P.S. All YiLiQuan instructors are required to renew their license to teach, annually. HQ has a list of licensed instructors. All students in any branch school are registered with HQ; so, if someone claims any rank in YiLi it is easy to verify.
 
Yes.
Also it seems tha most organizations not have internet listings of certified instructors/licensed associates. (at least in the US-based groups I am involved with).
 
Originally posted by RyuShiKan
If you claim rank in an art indigenous to a certain country should the HQ of said art in that country be able to verify your rank? (i.e. If I claim rank in the Japan Karate Assoc. should they be able to verify my rank for me to be legit?)



If your claiming rank in a certain style, my answer is no because there are many shcools or dojo's that have little or no connection to the country of origin.

If your claiming rank in the japan karate association than yes because thier claiming rank in a association.

If I claimed to be a 5th degree BB in TKD but had no affiliations with korea, that dont mean I'm not a 5th.
If I claimed the same rank and affiliation with the world TKD federation than yes I better be registered with them.:asian:
 
I agree with Chufeng. If I allege that I'm such-and-such a black belt with JKA, they should have me on record.

I realize that there are, for instance, many Shotokan groups which have never been affilliated with JKA, but each of them has a HQ and a "Headmaster" or "Chairman", and if I belong to one of these my rank should be on record with them.

Then there are those who say that "I hold a black belt in Shotokan" but when asked about affilliation with ANY ORGANIZATION, they baulk.
Well, THEIR instructor had to be certified through SOMEONE who had to be certified through SOMEONE and so on down the line....somebody had to be certified through some group somewhere.
 
Originally posted by DAC..florida
If your claiming rank in a certain style, my answer is no because there are many shcools or dojo's that have little or no connection to the country of origin.

If your claiming rank in the japan karate association than yes because thier claiming rank in a association.

If I claimed to be a 5th degree BB in TKD but had no affiliations with korea, that dont mean I'm not a 5th.
If I claimed the same rank and affiliation with the world TKD federation than yes I better be registered with them.:asian:
If you claimed a 5th degree in TKD, you should indeed have affiliations with Korea... Korea is the standard for TKD, whether you like it or not.
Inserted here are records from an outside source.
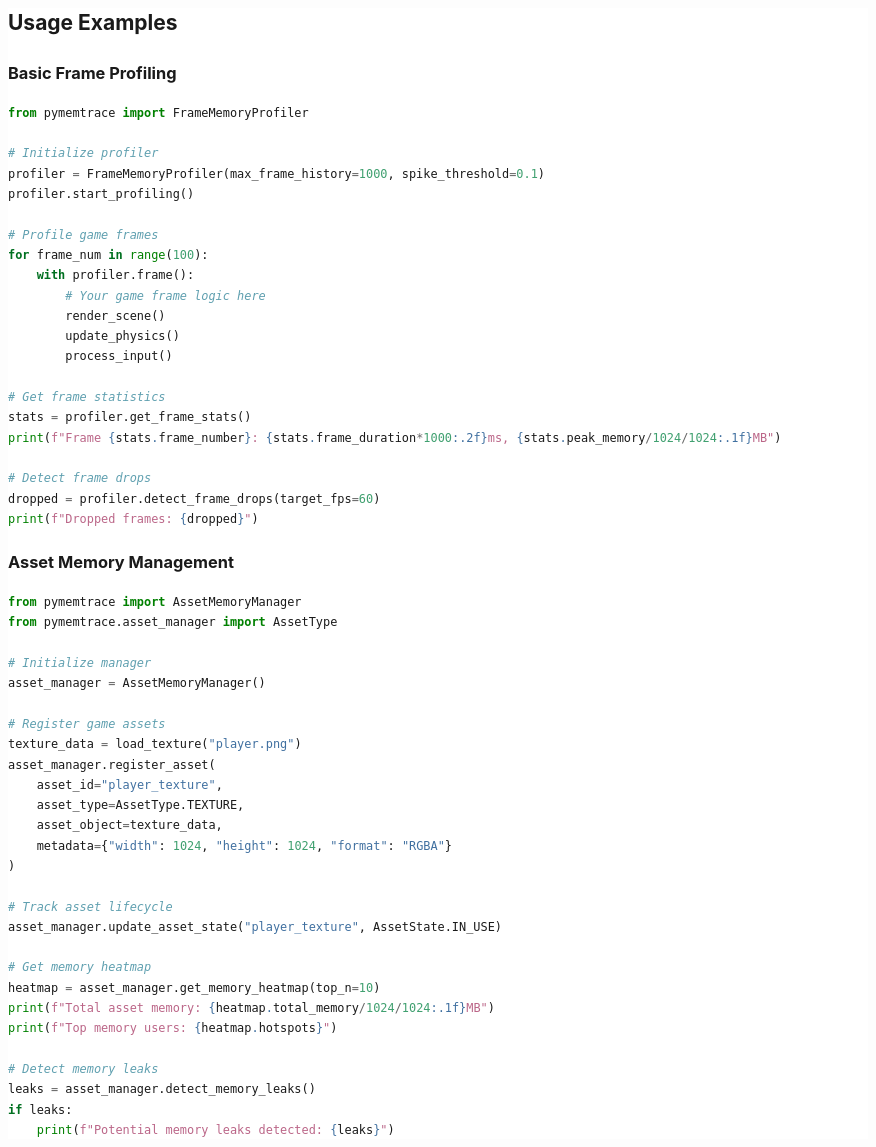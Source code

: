 ## Usage Examples

### Basic Frame Profiling

```python
from pymemtrace import FrameMemoryProfiler

# Initialize profiler
profiler = FrameMemoryProfiler(max_frame_history=1000, spike_threshold=0.1)
profiler.start_profiling()

# Profile game frames
for frame_num in range(100):
    with profiler.frame():
        # Your game frame logic here
        render_scene()
        update_physics()
        process_input()

# Get frame statistics
stats = profiler.get_frame_stats()
print(f"Frame {stats.frame_number}: {stats.frame_duration*1000:.2f}ms, {stats.peak_memory/1024/1024:.1f}MB")

# Detect frame drops
dropped = profiler.detect_frame_drops(target_fps=60)
print(f"Dropped frames: {dropped}")
```

### Asset Memory Management

```python
from pymemtrace import AssetMemoryManager
from pymemtrace.asset_manager import AssetType

# Initialize manager
asset_manager = AssetMemoryManager()

# Register game assets
texture_data = load_texture("player.png")
asset_manager.register_asset(
    asset_id="player_texture",
    asset_type=AssetType.TEXTURE,
    asset_object=texture_data,
    metadata={"width": 1024, "height": 1024, "format": "RGBA"}
)

# Track asset lifecycle
asset_manager.update_asset_state("player_texture", AssetState.IN_USE)

# Get memory heatmap
heatmap = asset_manager.get_memory_heatmap(top_n=10)
print(f"Total asset memory: {heatmap.total_memory/1024/1024:.1f}MB")
print(f"Top memory users: {heatmap.hotspots}")

# Detect memory leaks
leaks = asset_manager.detect_memory_leaks()
if leaks:
    print(f"Potential memory leaks detected: {leaks}")
```
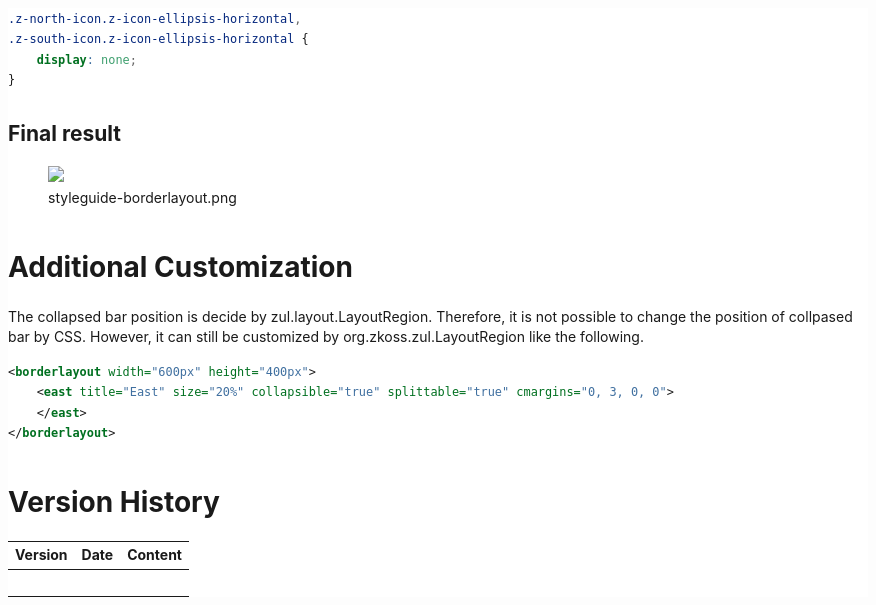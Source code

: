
 ``` css
.z-north-icon.z-icon-ellipsis-horizontal,
.z-south-icon.z-icon-ellipsis-horizontal {
    display: none;
}
```

## Final result

<figure>
<img src="images/styleguide-borderlayout.png
title="styleguide-borderlayout.png" />
<figcaption>styleguide-borderlayout.png</figcaption>
</figure>

# Additional Customization

The collapsed bar position is decide by
<javadoc directory="jsdoc" method="getCmargins()">zul.layout.LayoutRegion</javadoc>.
Therefore, it is not possible to change the position of collpased bar by
CSS. However, it can still be customized by
<javadoc method="setCmargins(java.lang.String)">org.zkoss.zul.LayoutRegion</javadoc>
like the following.

``` xml
<borderlayout width="600px" height="400px">
    <east title="East" size="20%" collapsible="true" splittable="true" cmargins="0, 3, 0, 0">
    </east>
</borderlayout>
```

# Version History

| Version | Date | Content |
|---------|------|---------|
|         |      |         |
The WTF & the ITF, the military programs where the instructors are also affiliated with the WTF or the ITF, etc. - All based in Korea. I really wouldn't count a 5th dan in say, the French Organization of TKD. Did you know that almost every TKD school in the USA is affiliated with Korea? Even if they call themselves the Northwest Organization of TKD, they are still affiliated with Korea. Tough luck.
 
Since TKD is relatively new in relation to other Martial Arts, all TKD is indeed affiliated with but not all directly to Korea. There are many organizations that have HQ's in their own country. They issue their own rankings and certifications without dealing with the WTF, ITF or the Kukkiwon. Now granted, the head of that particular organization at some point had direct affiliation but no longer. You can receive rank from the AAU TKD in this country and they have no direct affiliation with Korea. They are an American organization. The founder of Combat Hapkido, John Pellegrini has a TKD association not directly affiliated. ATA HQ'd in the midwest has a Korean GrandMaster but is an American organization. Main point is that the certifications received from these and other organizations will show nothing directly relating to Korea. They are not registered in Korea, only in their home country and issuing organization.
 
I know exactly who I train with, and who they trained with. I hope everyone here can say the same.
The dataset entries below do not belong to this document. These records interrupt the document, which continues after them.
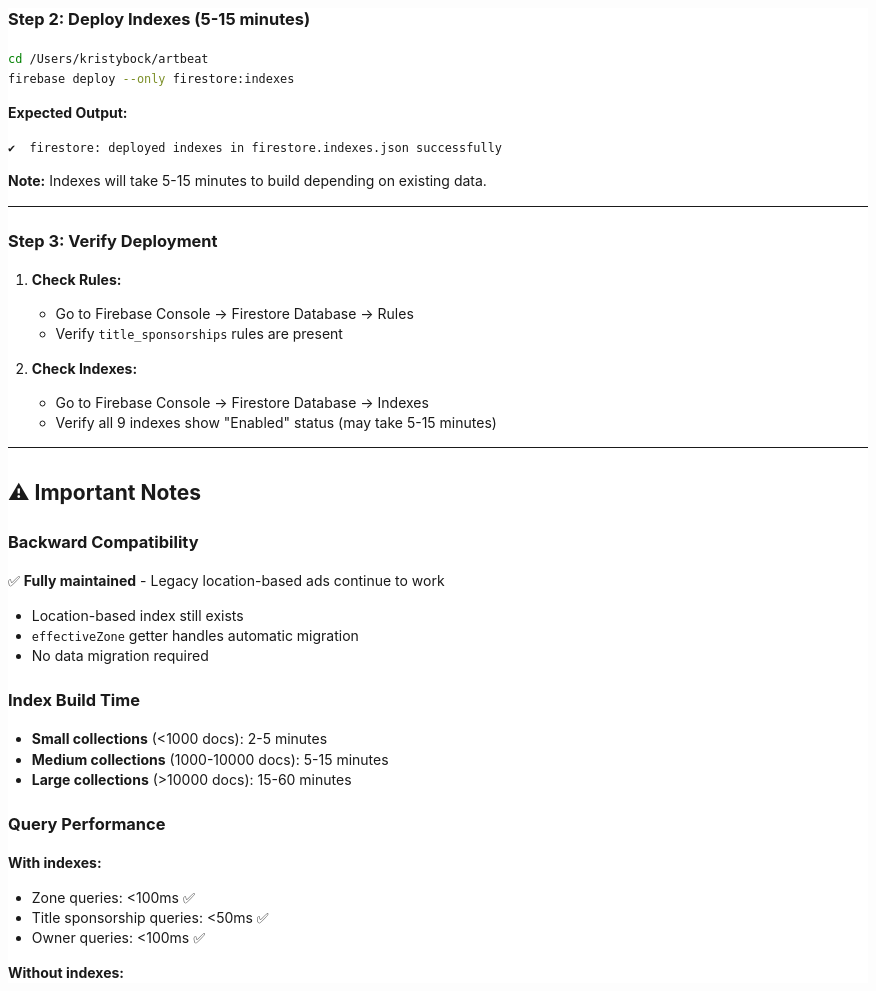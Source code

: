 
### **Step 2: Deploy Indexes (5-15 minutes)**

```bash
cd /Users/kristybock/artbeat
firebase deploy --only firestore:indexes
```

**Expected Output:**

```
✔  firestore: deployed indexes in firestore.indexes.json successfully
```

**Note:** Indexes will take 5-15 minutes to build depending on existing data.

---

### **Step 3: Verify Deployment**

1. **Check Rules:**

   - Go to Firebase Console → Firestore Database → Rules
   - Verify `title_sponsorships` rules are present

2. **Check Indexes:**
   - Go to Firebase Console → Firestore Database → Indexes
   - Verify all 9 indexes show "Enabled" status (may take 5-15 minutes)

---

## ⚠️ **Important Notes**

### **Backward Compatibility**

✅ **Fully maintained** - Legacy location-based ads continue to work

- Location-based index still exists
- `effectiveZone` getter handles automatic migration
- No data migration required

### **Index Build Time**

- **Small collections** (<1000 docs): 2-5 minutes
- **Medium collections** (1000-10000 docs): 5-15 minutes
- **Large collections** (>10000 docs): 15-60 minutes

### **Query Performance**

**With indexes:**

- Zone queries: <100ms ✅
- Title sponsorship queries: <50ms ✅
- Owner queries: <100ms ✅

**Without indexes:**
I train in Kenpo, and the affiliation is American. But I also train in Bujikan Taijutsu, and can trace my instructor to his instructor, to Hatsumi. My instructor received his rank in Japan, and the HQ is there to verify this.

If that isn't the case, there is something fishy, IMHO. :uhoh:
 
If one is a member of an organization, certainly. But claiming rank in an art/style? That's not as clear-cut to me.
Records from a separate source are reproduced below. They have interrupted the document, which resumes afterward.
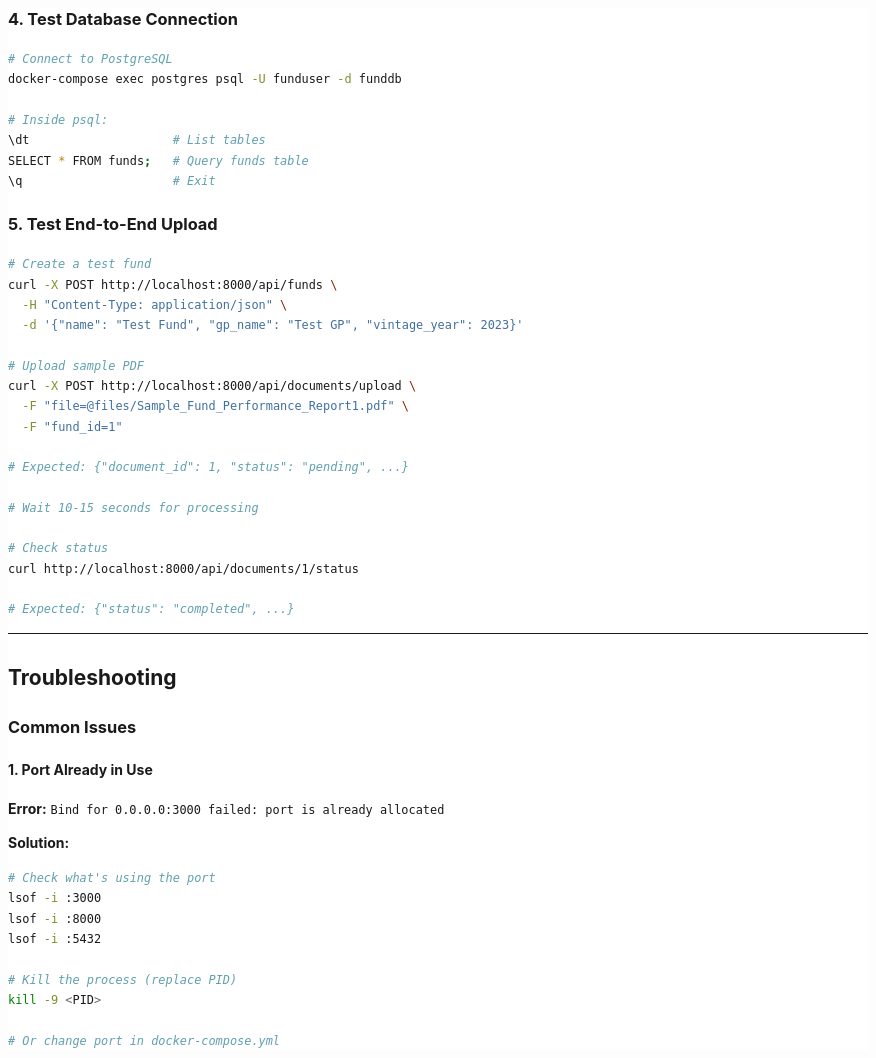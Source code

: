 ### 4. Test Database Connection

```bash
# Connect to PostgreSQL
docker-compose exec postgres psql -U funduser -d funddb

# Inside psql:
\dt                    # List tables
SELECT * FROM funds;   # Query funds table
\q                     # Exit
```

### 5. Test End-to-End Upload

```bash
# Create a test fund
curl -X POST http://localhost:8000/api/funds \
  -H "Content-Type: application/json" \
  -d '{"name": "Test Fund", "gp_name": "Test GP", "vintage_year": 2023}'

# Upload sample PDF
curl -X POST http://localhost:8000/api/documents/upload \
  -F "file=@files/Sample_Fund_Performance_Report1.pdf" \
  -F "fund_id=1"

# Expected: {"document_id": 1, "status": "pending", ...}

# Wait 10-15 seconds for processing

# Check status
curl http://localhost:8000/api/documents/1/status

# Expected: {"status": "completed", ...}
```

---

## Troubleshooting

### Common Issues

#### 1. Port Already in Use

**Error:** `Bind for 0.0.0.0:3000 failed: port is already allocated`

**Solution:**
```bash
# Check what's using the port
lsof -i :3000
lsof -i :8000
lsof -i :5432

# Kill the process (replace PID)
kill -9 <PID>

# Or change port in docker-compose.yml
```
I could easily imagine someone studying a new martial art in its infancy, before everything was formalized, then moving away and teaching it but never joining the organization that grows around it. I can imagine a Chinese family system that never had an organization or the like. Someone studies, moves to the U.S. or Canada, teaches there, and is unable to reach relatives back in China. Is this person's rank/certification invalid? There may be no HQ of any sort, and if there is it may have been formed later as the art grew and spread.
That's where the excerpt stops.